Ingredients & Equipment (full recipe):

  • 10 pounds carrots, or enough to yield 10 cups juice
  • 2 – 3 pounds celery
  • 2 – 3 pounds zucchini (use Organic, as commercial zucchini is likely GMO)
  • 1 small onion
  • ½ cup Braggs liquid aminos
  • 6 cloves garlic
  • 1 Tbsp curry powder (commercial blend, or make your own; be sure to include turmeric)
  • 1 Tbsp ground nutmeg
  • 2 cups raw sauerkraut
  • 2 cups almond or tahini butter (NOTE: Do not include the nut butter if eating the first night of breaking a fast; increase zucchini instead)
  • filtered water
  • Equipment
  • Vita Mix or blender

Ingredients & Equipment (2 serv):

  • 6 oz carrot, to yield ⅔ cup juice
  • 1 oz celery
  • 1 oz zucchini (use Organic, as commercial zucchini is likely GMO)
  • tiny wedge of onion (1/16)
  • 1 ½ tsp Braggs Liquid Aminos
  • ½ clove garlic (or 1 small clove)
  • pinch curry powder (commercial blend, or make your own; be sure to include turmeric)
  • pinch nutmeg
  • 2 Tbsp raw sauerkraut
  • 1 Tbsp almond or tahini butter (NOTE: Do not include the nut butter if eating the first night of breaking a fast; increase zucchini instead)
  • filtered water
  • Equipment
  • Vita Mix or blender

Method:

  1. Scrub then juice the carrots, enough to make 10 cups juice (⅔ cup for 2 servings).

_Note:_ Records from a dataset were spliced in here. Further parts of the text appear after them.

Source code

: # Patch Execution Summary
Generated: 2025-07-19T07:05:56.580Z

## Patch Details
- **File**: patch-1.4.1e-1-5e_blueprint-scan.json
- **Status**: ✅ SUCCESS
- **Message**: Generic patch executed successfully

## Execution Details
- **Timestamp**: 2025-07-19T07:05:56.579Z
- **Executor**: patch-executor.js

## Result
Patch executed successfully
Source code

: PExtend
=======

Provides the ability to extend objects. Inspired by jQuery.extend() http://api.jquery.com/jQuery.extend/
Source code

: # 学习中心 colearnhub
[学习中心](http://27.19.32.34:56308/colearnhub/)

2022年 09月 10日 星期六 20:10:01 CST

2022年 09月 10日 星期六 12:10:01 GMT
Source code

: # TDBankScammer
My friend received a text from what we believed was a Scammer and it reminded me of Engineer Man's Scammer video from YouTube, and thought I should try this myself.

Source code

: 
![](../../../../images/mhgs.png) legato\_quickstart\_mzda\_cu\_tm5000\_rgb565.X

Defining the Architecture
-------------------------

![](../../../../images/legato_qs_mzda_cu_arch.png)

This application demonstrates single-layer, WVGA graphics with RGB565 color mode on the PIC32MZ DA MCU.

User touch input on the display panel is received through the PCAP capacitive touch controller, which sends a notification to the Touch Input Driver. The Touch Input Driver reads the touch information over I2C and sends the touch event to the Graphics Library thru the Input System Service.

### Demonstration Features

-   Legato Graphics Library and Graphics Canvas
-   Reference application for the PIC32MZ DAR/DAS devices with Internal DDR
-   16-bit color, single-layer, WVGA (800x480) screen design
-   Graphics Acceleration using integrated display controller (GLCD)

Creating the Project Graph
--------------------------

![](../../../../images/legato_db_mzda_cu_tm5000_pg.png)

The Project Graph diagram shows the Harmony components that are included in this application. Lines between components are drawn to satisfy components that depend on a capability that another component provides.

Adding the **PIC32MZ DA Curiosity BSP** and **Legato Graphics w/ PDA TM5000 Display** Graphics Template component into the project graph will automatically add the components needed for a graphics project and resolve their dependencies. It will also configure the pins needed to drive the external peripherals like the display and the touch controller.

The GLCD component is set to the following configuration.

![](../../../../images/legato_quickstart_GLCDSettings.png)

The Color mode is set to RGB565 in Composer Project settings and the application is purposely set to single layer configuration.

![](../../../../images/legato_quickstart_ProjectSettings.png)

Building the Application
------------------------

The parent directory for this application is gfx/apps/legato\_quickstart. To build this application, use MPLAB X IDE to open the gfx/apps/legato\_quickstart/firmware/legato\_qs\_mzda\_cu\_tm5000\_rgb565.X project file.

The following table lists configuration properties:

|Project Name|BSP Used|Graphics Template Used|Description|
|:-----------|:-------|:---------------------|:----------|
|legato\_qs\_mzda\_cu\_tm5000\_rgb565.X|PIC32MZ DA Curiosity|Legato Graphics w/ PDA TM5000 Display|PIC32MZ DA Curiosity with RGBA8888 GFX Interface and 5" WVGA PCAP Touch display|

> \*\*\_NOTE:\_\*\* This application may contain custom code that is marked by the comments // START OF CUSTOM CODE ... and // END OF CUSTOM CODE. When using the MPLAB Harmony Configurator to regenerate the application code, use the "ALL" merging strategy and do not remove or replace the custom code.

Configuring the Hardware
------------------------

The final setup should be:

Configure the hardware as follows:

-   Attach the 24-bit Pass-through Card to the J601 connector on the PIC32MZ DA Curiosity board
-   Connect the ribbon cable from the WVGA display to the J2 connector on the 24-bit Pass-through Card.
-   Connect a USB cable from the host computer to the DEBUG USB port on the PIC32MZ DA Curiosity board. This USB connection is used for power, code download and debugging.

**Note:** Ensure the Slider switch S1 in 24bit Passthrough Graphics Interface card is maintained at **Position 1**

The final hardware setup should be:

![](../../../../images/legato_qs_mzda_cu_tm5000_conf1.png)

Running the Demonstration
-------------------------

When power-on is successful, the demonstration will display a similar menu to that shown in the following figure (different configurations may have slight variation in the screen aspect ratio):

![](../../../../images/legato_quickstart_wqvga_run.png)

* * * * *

Save the pulp in case soup needs thickening; set aside
  2. Scrub, then cut up celery and zucchini into 1 – 2″ lengths and set aside
  3. Cut onion into quarters (or smaller if using a blender).
  4. Combine onion with remaining ingredients in Vita-mix or regular blender. Add enough water to the 6 cup mark on the Vita Mix (⅜ cup for 2 servings). Blend well (makes 8 cups after blending — ½ cup for 2 servings).
  5. Add carrot juice and blend again.
  6. Add the celery and zucchini chunks; blend until mixture of small chunks. If you want a thicker soup, add some of the reserved carrot pulp.
  7. Serve!

References:

  1. Juice fast book, Wellness Education Center (WEC), Kalispell MT.